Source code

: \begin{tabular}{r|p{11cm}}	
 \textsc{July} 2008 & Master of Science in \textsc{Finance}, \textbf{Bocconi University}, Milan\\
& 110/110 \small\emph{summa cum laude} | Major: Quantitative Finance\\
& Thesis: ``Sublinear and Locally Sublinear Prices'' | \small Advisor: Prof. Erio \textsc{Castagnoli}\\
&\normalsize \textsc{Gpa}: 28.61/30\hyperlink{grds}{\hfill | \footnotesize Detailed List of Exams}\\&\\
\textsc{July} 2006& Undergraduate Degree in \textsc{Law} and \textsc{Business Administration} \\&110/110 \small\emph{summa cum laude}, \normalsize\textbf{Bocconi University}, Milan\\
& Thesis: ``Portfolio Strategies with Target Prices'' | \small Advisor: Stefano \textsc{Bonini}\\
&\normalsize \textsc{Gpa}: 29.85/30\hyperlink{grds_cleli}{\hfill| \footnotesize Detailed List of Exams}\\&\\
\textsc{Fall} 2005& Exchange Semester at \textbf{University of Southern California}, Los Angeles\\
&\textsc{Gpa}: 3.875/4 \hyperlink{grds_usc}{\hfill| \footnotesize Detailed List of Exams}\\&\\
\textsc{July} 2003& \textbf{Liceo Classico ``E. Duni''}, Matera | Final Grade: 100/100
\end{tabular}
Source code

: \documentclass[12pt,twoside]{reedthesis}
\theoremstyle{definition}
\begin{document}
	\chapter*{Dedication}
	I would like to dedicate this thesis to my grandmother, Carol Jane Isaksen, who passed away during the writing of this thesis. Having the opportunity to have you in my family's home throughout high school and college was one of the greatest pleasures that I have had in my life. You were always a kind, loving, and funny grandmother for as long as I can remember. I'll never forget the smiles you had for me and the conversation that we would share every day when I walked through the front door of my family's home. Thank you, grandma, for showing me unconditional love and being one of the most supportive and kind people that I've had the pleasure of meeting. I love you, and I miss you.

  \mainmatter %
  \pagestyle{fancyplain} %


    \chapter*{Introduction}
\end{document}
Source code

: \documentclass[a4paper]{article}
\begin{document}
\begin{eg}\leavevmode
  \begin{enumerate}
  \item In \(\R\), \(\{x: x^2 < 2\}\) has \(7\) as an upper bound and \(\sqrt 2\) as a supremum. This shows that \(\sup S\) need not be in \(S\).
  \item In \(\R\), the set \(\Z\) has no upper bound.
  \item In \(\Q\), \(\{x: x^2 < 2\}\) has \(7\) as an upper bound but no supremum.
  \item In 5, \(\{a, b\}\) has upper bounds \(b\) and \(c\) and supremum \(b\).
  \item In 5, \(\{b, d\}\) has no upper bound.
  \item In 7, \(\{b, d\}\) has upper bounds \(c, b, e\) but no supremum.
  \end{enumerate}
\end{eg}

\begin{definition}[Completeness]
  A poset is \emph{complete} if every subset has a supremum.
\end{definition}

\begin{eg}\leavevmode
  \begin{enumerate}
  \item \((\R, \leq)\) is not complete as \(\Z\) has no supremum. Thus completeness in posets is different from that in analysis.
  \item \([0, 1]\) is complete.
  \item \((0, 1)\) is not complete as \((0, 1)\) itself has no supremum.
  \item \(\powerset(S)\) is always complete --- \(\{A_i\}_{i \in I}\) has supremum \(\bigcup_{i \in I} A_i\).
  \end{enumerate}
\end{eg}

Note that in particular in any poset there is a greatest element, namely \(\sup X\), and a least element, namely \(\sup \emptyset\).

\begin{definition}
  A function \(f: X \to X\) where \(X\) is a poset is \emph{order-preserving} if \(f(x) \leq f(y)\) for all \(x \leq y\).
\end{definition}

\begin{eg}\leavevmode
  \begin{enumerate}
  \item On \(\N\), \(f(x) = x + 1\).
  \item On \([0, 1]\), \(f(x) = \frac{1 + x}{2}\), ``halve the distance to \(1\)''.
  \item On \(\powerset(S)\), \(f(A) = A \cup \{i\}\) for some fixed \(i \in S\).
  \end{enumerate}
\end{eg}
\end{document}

== WORK INSTRUCTION ==
Write the data out again. Match it exactly.

== RESPONSE TO THIS EXERCISE ==
Source code

: \begin{tabular}{r|p{11cm}}	
 \textsc{July} 2008 & Master of Science in \textsc{Finance}, \textbf{Bocconi University}, Milan\\
& 110/110 \small\emph{summa cum laude} | Major: Quantitative Finance\\
& Thesis: ``Sublinear and Locally Sublinear Prices'' | \small Advisor: Prof. Erio \textsc{Castagnoli}\\
&\normalsize \textsc{Gpa}: 28.61/30\hyperlink{grds}{\hfill | \footnotesize Detailed List of Exams}\\&\\
\textsc{July} 2006& Undergraduate Degree in \textsc{Law} and \textsc{Business Administration} \\&110/110 \small\emph{summa cum laude}, \normalsize\textbf{Bocconi University}, Milan\\
& Thesis: ``Portfolio Strategies with Target Prices'' | \small Advisor: Stefano \textsc{Bonini}\\
&\normalsize \textsc{Gpa}: 29.85/30\hyperlink{grds_cleli}{\hfill| \footnotesize Detailed List of Exams}\\&\\
\textsc{Fall} 2005& Exchange Semester at \textbf{University of Southern California}, Los Angeles\\
&\textsc{Gpa}: 3.875/4 \hyperlink{grds_usc}{\hfill| \footnotesize Detailed List of Exams}\\&\\
\textsc{July} 2003& \textbf{Liceo Classico ``E. Duni''}, Matera | Final Grade: 100/100
\end{tabular}
Source code

: \documentclass[12pt,twoside]{reedthesis}
\theoremstyle{definition}
\begin{document}
	\chapter*{Dedication}
	I would like to dedicate this thesis to my grandmother, Carol Jane Isaksen, who passed away during the writing of this thesis. Having the opportunity to have you in my family's home throughout high school and college was one of the greatest pleasures that I have had in my life. You were always a kind, loving, and funny grandmother for as long as I can remember. I'll never forget the smiles you had for me and the conversation that we would share every day when I walked through the front door of my family's home. Thank you, grandma, for showing me unconditional love and being one of the most supportive and kind people that I've had the pleasure of meeting. I love you, and I miss you.

  \mainmatter %
  \pagestyle{fancyplain} %


    \chapter*{Introduction}
\end{document}
Source code

: \documentclass[a4paper]{article}
\begin{document}
\begin{eg}\leavevmode
  \begin{enumerate}
  \item In \(\R\), \(\{x: x^2 < 2\}\) has \(7\) as an upper bound and \(\sqrt 2\) as a supremum. This shows that \(\sup S\) need not be in \(S\).
  \item In \(\R\), the set \(\Z\) has no upper bound.
  \item In \(\Q\), \(\{x: x^2 < 2\}\) has \(7\) as an upper bound but no supremum.
  \item In 5, \(\{a, b\}\) has upper bounds \(b\) and \(c\) and supremum \(b\).
  \item In 5, \(\{b, d\}\) has no upper bound.
  \item In 7, \(\{b, d\}\) has upper bounds \(c, b, e\) but no supremum.
  \end{enumerate}
\end{eg}

\begin{definition}[Completeness]
  A poset is \emph{complete} if every subset has a supremum.
\end{definition}

\begin{eg}\leavevmode
  \begin{enumerate}
  \item \((\R, \leq)\) is not complete as \(\Z\) has no supremum. Thus completeness in posets is different from that in analysis.
  \item \([0, 1]\) is complete.
  \item \((0, 1)\) is not complete as \((0, 1)\) itself has no supremum.
  \item \(\powerset(S)\) is always complete --- \(\{A_i\}_{i \in I}\) has supremum \(\bigcup_{i \in I} A_i\).
  \end{enumerate}
\end{eg}

Note that in particular in any poset there is a greatest element, namely \(\sup X\), and a least element, namely \(\sup \emptyset\).

\begin{definition}
  A function \(f: X \to X\) where \(X\) is a poset is \emph{order-preserving} if \(f(x) \leq f(y)\) for all \(x \leq y\).
\end{definition}

\begin{eg}\leavevmode
  \begin{enumerate}
  \item On \(\N\), \(f(x) = x + 1\).
  \item On \([0, 1]\), \(f(x) = \frac{1 + x}{2}\), ``halve the distance to \(1\)''.
  \item On \(\powerset(S)\), \(f(A) = A \cup \{i\}\) for some fixed \(i \in S\).
  \end{enumerate}
\end{eg}
\end{document}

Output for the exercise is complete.